Summer 2001   —   New Threat To Whales

As recently reported, the British Navy is conducting research into development of a powerful new type of sonar, designed to track across huge distances. This potential invention may prove disastrous for the world’s whales and dolphins, whose own acutely developed sonar systems may be severely affected as a result.

This new sonar system would be more "active" than existing "passive" systems. Active sonar can kill marine wildlife at close range as the sounds emitted are incredibly higher in intensity than considered safe even for human divers. It is thought that the intensity levels may be "billions of times more intense" than the levels presently known to disturb whales. The British Navy expects the new system to be operational by 2006. The USA has also been working on such a sonar system, however huge outcries by conservation and animal rights organizations may prove to be an major obstacle in that country. The US government is itself conducting environmental impact studies on the proposed sonar.
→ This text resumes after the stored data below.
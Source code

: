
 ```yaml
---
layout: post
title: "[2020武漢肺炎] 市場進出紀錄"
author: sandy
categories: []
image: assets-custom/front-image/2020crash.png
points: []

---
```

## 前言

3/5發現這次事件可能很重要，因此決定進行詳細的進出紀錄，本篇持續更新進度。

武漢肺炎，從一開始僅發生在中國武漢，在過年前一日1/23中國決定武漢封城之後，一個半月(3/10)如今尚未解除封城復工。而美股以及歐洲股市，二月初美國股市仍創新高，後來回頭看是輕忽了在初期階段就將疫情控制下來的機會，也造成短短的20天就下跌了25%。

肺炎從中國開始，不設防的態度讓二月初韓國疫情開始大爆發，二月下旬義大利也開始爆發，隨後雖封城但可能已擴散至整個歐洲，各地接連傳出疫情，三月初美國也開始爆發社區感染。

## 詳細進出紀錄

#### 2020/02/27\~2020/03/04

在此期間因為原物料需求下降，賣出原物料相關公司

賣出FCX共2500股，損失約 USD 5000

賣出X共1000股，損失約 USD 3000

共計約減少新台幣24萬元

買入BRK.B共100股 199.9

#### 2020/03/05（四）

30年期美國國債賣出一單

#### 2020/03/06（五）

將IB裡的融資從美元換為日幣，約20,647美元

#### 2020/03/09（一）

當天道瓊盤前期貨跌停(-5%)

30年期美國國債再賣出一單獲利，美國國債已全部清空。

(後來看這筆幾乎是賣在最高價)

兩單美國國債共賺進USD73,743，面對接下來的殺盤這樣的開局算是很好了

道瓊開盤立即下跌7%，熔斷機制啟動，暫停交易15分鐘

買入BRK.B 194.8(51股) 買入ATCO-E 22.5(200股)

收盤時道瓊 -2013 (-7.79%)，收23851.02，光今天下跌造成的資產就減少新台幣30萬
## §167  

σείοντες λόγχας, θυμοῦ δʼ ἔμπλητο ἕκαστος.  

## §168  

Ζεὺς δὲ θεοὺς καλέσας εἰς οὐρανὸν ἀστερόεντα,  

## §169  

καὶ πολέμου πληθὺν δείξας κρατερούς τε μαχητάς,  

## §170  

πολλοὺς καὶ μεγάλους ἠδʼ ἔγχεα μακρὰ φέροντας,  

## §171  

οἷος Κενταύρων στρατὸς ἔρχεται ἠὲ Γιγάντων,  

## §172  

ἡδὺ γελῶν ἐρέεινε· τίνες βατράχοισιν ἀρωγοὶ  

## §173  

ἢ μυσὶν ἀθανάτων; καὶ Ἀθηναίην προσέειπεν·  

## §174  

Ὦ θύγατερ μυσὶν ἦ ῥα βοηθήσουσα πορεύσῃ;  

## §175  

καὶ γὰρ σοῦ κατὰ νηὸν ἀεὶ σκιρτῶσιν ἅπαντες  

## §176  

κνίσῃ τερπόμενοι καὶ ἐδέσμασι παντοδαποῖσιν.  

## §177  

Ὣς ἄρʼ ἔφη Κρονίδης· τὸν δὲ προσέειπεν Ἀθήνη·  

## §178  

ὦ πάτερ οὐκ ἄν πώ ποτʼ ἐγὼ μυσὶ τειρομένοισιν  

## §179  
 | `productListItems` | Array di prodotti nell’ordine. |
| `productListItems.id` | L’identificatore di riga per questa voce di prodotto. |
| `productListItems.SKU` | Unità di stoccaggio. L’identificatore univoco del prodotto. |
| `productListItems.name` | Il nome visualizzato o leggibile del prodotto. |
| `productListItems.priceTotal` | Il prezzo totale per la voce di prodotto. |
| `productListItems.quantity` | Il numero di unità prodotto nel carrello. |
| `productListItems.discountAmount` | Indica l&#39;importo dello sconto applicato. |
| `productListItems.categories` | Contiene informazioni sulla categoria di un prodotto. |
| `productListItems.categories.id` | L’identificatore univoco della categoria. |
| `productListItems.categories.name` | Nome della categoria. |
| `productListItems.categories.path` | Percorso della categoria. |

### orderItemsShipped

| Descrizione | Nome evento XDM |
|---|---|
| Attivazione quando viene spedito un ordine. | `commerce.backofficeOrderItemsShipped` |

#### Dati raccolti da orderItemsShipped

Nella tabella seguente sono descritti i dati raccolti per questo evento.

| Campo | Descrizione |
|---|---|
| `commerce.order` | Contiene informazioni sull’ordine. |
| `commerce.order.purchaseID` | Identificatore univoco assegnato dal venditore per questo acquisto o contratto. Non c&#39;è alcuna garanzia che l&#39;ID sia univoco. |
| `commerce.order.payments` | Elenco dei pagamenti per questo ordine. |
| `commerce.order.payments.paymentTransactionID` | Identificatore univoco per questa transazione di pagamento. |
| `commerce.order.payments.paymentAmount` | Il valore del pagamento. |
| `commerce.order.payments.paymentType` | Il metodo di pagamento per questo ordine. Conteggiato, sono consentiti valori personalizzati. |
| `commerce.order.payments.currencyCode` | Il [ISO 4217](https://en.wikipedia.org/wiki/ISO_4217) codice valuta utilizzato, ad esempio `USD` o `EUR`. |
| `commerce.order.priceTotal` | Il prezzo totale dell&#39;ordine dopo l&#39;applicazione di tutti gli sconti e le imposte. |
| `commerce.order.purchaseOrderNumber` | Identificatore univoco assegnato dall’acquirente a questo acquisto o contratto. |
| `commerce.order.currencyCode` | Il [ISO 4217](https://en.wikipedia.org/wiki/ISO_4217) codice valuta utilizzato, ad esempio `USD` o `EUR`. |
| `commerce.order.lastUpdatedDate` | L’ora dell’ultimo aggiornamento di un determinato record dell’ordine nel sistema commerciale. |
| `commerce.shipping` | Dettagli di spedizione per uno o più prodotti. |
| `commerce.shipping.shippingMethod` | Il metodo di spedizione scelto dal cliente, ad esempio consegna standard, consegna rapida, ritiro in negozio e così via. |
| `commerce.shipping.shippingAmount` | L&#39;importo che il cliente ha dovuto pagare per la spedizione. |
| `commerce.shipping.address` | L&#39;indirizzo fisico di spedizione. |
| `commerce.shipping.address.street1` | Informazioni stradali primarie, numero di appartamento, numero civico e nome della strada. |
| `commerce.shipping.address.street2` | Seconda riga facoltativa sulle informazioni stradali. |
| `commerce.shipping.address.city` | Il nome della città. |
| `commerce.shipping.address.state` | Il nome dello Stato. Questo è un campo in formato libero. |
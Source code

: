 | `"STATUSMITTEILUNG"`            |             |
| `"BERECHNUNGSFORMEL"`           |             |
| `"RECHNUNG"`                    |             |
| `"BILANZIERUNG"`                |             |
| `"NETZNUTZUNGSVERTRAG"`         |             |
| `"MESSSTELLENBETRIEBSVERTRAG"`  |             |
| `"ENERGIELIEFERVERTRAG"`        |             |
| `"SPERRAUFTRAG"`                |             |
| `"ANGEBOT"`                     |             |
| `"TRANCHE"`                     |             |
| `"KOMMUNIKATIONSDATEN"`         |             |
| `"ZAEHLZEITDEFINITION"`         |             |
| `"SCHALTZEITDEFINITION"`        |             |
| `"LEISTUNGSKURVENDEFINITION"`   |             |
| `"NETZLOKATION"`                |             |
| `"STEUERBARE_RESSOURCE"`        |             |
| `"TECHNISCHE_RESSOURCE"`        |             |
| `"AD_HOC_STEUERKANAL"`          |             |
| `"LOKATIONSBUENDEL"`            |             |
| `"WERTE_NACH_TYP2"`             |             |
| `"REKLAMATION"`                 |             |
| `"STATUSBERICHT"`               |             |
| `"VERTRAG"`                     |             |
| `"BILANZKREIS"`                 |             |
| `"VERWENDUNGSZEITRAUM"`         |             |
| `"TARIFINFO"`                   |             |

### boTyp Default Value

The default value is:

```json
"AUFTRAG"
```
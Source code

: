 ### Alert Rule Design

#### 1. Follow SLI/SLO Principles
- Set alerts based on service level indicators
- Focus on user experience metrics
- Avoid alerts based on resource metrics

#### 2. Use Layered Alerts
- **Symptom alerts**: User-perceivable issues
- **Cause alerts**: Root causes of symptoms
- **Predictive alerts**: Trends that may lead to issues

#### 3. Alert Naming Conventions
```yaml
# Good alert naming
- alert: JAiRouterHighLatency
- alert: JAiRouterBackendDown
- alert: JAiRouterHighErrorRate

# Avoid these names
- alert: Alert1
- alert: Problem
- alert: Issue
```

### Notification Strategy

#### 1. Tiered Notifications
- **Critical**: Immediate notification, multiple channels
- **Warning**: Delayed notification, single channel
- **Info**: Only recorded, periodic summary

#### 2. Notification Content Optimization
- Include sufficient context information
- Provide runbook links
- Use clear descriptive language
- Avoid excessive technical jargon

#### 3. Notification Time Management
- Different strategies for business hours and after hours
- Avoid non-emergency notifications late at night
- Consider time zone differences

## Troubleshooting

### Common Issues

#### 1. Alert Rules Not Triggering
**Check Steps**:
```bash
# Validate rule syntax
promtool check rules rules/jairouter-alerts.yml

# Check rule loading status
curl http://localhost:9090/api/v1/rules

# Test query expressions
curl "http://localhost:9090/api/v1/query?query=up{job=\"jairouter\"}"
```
The concept of disturbance to marine life by sonar is not a theory; it is fact. One major whale scientist has attributed the mass stranding and subsequent deaths of many groups of whales and dolphins to sonar testing in various regions including the waters off the Bahamas, Greece, and the Canary Islands, and many say that with the coming of the new active sonar systems, whales and dolphins will literally have "nowhere to hide" as the sonar’s capacity to sweep the oceans will intensify to cover at least 80% of the world’s oceans. As other countries eventually utilize the same systems, it is thought that one day, all the oceans of the world will be covered, with deadly consequences for marine life everywhere.